Es un calco de lo acaecido con la emigración del franquismo pero más rápido e intenso. Nacionalidades, idiomas, razas, religiones y costumbres tan dispares como los cinco continentes no dejan de mezclarse como en un caleidoscopio en un nuevo hormiguero humano formado por 140.000 individuos únicos, de pura diversidad. Tras la pandemia –junto a otros 12.000 recién llegados– volví a asentarme en Collblanc. Mi nuevo/viejo barrio sigue siendo un estridente e inquieto hervidero tanto o más que en mi infancia. Lo noto diametralmente diferente pero lo siento igual.

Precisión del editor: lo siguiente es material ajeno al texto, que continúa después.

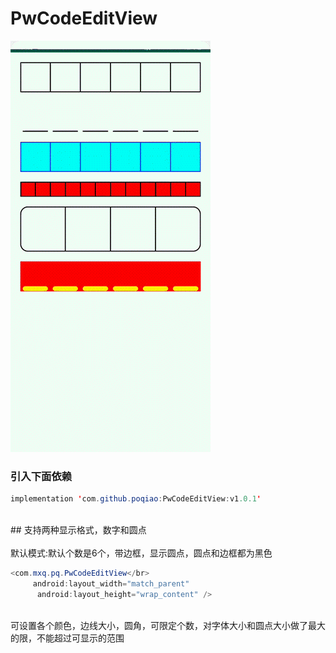 # PwCodeEditView
![image](https://github.com/poqiao/PwCodeEditView/blob/master/app/src/main/assets/sssssss3.gif)<br>
### 引入下面依赖</br>
```Java
implementation 'com.github.poqiao:PwCodeEditView:v1.0.1'
```
<br>## 支持两种显示格式，数字和圆点</br>
<br>默认模式:默认个数是6个，带边框，显示圆点，圆点和边框都为黑色</br>
```Java
<com.mxq.pq.PwCodeEditView</br>
     android:layout_width="match_parent"
      android:layout_height="wrap_content" />
```
       
<br>可设置各个颜色，边线大小，圆角，可限定个数，对字体大小和圆点大小做了最大的限，不能超过可显示的范围</br>
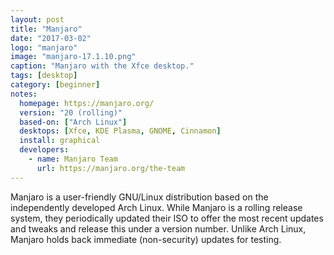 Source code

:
 ```yaml
---
layout: post
title: "Manjaro"
date: "2017-03-02"
logo: "manjaro"
image: "manjaro-17.1.10.png"
caption: "Manjaro with the Xfce desktop."
tags: [desktop]
category: [beginner]
notes:
  homepage: https://manjaro.org/
  version: "20 (rolling)"
  based-on: ["Arch Linux"]
  desktops: [Xfce, KDE Plasma, GNOME, Cinnamon]
  install: graphical
  developers:
    - name: Manjaro Team
      url: https://manjaro.org/the-team
---
```


Manjaro is a user-friendly GNU/Linux distribution based on the independently developed Arch Linux. While Manjaro is a rolling release system, they periodically updated their ISO to offer the most recent updates and tweaks and release this under a version number. Unlike Arch Linux, Manjaro holds back immediate (non-security) updates for testing. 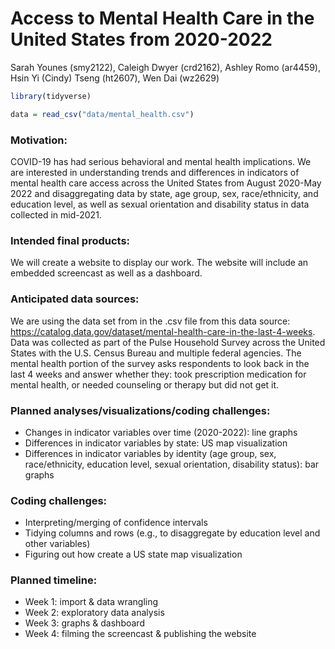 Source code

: Access to Mental Health Care in the United States from 2020-2022
================
Sarah Younes (smy2122), Caleigh Dwyer (crd2162), Ashley Romo (ar4459),
Hsin Yi (Cindy) Tseng (ht2607), Wen Dai (wz2629)

``` r
library(tidyverse)
```

``` r
data = read_csv("data/mental_health.csv")
```

### Motivation:

COVID-19 has had serious behavioral and mental health implications. We
are interested in understanding trends and differences in indicators of
mental health care access across the United States from August 2020-May
2022 and disaggregating data by state, age group, sex, race/ethnicity,
and education level, as well as sexual orientation and disability status
in data collected in mid-2021.

### Intended final products:

We will create a website to display our work. The website will include
an embedded screencast as well as a dashboard.

### Anticipated data sources:

We are using the data set from in the .csv file from this data source:
<https://catalog.data.gov/dataset/mental-health-care-in-the-last-4-weeks>.
Data was collected as part of the Pulse Household Survey across the
United States with the U.S. Census Bureau and multiple federal agencies.
The mental health portion of the survey asks respondents to look back in
the last 4 weeks and answer whether they: took prescription medication
for mental health, or needed counseling or therapy but did not get it.

### Planned analyses/visualizations/coding challenges:

- Changes in indicator variables over time (2020-2022): line graphs
- Differences in indicator variables by state: US map visualization
- Differences in indicator variables by identity (age group, sex,
  race/ethnicity, education level, sexual orientation, disability
  status): bar graphs

### Coding challenges:

- Interpreting/merging of confidence intervals
- Tidying columns and rows (e.g., to disaggregate by education level and
  other variables)
- Figuring out how create a US state map visualization

### Planned timeline:

- Week 1: import & data wrangling
- Week 2: exploratory data analysis
- Week 3: graphs & dashboard
- Week 4: filming the screencast & publishing the website
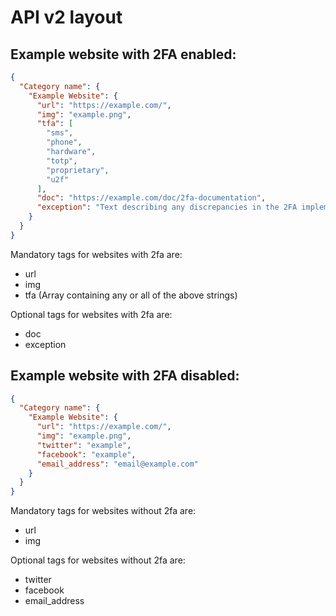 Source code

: # API v2 layout

## Example website with 2FA enabled:
```JSON
{
  "Category name": {
    "Example Website": {
      "url": "https://example.com/",
      "img": "example.png",
      "tfa": [
        "sms",
        "phone",
        "hardware",
        "totp",
        "proprietary",
        "u2f"
      ],
      "doc": "https://example.com/doc/2fa-documentation",
      "exception": "Text describing any discrepancies in the 2FA implementation."
    }
  }
}
```
Mandatory tags for websites with 2fa are:
- url
- img
- tfa (Array containing any or all of the above strings)

Optional tags for websites with 2fa are:
- doc
- exception


## Example website with 2FA disabled:
```JSON
{
  "Category name": {
    "Example Website": {
      "url": "https://example.com/",
      "img": "example.png",
      "twitter": "example",
      "facebook": "example",
      "email_address": "email@example.com"
    }  
  }
}
```
Mandatory tags for websites without 2fa are:
- url
- img

Optional tags for websites without 2fa are:
- twitter
- facebook
- email_address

Como un dejà vu donde cambian las personas y su lugar de procedencia.

Mis nuevos amigos

La tienda de ultramarinos de unas paisanas de mi padre ahora es un colmado paquistaní; la frutería de siempre, colombiana; el bar de tapas de la esquina, chino; y hay un disco-bar latino al que nunca he entrado con una parroquia que habla español con todos los acentos de América, dicen. Mi peluquero es unas veces Mandeep, de la India, otras, mi pana Adriel, de la República Dominicana. La carnicería del barrio es Halal y me despacha bistecs sabrosísimos mi amigo Ahmed. Las cajeras y los reponedores de los supermercados son de todas partes y pocas veces los mismos. Hay mucha rotación. A mi hijo pequeño, que está conmigo los fines de semana, le choca la amalgama. En 2022, había censados en L’Hospitalet 146.000 extranjeros de todas las banderas imaginables (casi la mitad del padrón), la mayoría en el Samontà, donde la vivienda –por decrépita y sembrada de barreras– es más asequible y atrae a quienes menos tienen.

Pero hay algo que diferencia radicalmente a mi feo barrio de antes a mi algo más presentable -el urbanismo es un buen maquillaje- barrio de ahora. Es inestable. Su población foránea fluctúa, está como de paso. Hay altas y bajas en el censo a razón de 10.000 por año. La vecindad es volátil, lo que genera “un caos en los servicios públicos”, reconoce Cabañas, con empadronados que ya no están y otros residentes que sí viven aquí pero no constan. Y el drama de la matrícula viva: multitud de escolares que llegan a mitad de curso y se encajan con calzador en una clase, muchas veces sin conocer ni el idioma. Y el caos, por controlado que esté, genera desconfianza y al final, la desconfianza es la antesala de la inseguridad y el rechazo.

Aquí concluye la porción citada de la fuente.